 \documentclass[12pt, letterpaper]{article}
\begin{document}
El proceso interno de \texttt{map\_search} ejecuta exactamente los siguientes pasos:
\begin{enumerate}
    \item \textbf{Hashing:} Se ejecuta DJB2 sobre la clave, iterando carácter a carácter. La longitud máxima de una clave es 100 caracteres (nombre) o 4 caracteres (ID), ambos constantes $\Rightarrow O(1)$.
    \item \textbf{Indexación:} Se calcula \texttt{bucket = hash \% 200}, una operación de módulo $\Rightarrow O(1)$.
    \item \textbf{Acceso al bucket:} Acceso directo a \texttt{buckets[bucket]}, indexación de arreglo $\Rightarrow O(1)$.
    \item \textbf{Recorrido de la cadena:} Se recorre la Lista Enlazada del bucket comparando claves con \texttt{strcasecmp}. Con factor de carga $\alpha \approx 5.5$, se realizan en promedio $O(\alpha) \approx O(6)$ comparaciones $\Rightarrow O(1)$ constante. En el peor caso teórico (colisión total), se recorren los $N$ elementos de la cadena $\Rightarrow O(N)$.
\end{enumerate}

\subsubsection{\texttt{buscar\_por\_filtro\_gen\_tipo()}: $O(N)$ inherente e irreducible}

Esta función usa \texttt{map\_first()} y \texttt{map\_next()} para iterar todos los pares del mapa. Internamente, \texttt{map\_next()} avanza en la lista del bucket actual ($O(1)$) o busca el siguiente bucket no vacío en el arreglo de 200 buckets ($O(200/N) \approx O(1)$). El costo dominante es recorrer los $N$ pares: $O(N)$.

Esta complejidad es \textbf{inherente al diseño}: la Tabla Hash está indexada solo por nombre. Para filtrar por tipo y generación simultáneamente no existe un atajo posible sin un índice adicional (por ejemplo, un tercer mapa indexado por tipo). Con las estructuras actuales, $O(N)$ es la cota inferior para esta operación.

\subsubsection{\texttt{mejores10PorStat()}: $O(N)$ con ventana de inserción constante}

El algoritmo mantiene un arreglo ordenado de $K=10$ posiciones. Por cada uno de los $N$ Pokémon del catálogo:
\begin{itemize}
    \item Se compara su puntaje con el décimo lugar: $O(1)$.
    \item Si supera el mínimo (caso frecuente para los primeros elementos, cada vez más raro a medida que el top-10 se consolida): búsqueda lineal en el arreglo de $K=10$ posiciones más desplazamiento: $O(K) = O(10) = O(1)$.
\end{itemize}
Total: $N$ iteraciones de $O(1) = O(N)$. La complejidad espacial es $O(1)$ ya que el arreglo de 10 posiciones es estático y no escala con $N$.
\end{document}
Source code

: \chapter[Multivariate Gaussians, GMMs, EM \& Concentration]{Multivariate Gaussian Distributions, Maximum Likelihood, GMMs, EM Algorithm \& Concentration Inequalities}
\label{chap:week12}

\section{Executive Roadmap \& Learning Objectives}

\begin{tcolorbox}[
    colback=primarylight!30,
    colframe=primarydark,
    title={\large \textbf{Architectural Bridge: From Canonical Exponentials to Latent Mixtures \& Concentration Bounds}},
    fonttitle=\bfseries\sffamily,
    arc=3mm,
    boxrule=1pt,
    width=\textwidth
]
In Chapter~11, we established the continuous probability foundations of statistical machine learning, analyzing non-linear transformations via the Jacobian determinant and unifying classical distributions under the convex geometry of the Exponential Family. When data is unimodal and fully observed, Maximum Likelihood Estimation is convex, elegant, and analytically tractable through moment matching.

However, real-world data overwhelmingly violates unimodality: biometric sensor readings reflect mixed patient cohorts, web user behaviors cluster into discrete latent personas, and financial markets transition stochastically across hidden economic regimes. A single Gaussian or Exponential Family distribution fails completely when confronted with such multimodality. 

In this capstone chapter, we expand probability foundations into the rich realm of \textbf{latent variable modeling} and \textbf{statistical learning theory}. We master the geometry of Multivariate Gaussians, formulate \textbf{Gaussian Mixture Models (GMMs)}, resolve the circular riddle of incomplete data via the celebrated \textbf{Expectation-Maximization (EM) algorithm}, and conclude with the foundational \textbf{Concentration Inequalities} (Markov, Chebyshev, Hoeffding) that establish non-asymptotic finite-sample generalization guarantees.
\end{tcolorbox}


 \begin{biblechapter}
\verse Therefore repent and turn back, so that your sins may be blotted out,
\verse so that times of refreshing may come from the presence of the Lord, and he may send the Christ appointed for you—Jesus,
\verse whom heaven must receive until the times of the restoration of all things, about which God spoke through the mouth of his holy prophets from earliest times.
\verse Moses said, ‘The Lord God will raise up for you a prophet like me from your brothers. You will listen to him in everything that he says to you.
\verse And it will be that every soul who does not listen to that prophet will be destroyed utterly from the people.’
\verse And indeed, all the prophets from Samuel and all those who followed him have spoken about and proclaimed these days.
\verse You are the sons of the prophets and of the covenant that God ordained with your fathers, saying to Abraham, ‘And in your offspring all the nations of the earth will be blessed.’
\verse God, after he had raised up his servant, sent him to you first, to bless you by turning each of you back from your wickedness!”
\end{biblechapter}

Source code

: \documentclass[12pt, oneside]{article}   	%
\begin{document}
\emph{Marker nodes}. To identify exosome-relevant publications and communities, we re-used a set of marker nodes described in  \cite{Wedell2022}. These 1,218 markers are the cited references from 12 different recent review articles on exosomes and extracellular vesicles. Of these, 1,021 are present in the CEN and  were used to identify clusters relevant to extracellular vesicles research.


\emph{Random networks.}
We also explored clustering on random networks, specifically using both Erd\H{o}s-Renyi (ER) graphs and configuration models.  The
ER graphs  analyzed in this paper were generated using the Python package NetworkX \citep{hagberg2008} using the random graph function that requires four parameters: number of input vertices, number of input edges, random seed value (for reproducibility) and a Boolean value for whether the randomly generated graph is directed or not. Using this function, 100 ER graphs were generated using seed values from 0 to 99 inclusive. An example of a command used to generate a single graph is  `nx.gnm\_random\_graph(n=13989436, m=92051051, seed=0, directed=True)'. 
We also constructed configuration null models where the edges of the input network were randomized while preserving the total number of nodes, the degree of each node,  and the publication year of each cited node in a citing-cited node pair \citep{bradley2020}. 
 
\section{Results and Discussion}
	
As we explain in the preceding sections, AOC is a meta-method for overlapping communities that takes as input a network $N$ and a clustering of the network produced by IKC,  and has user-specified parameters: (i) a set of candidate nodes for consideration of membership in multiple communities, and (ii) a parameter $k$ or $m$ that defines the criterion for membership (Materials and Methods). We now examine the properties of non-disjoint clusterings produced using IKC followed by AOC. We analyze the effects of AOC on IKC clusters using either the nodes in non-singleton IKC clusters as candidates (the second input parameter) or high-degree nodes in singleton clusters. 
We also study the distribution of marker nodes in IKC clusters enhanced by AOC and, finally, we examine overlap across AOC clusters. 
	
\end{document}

§ **What the task asks**
Make a list of all lines in the data that contain "networks".

§ **Exercise solution**
\emph{Random networks.}
We also explored clustering on random networks, specifically using both Erd\H{o}s-Renyi (ER) graphs and configuration models.  The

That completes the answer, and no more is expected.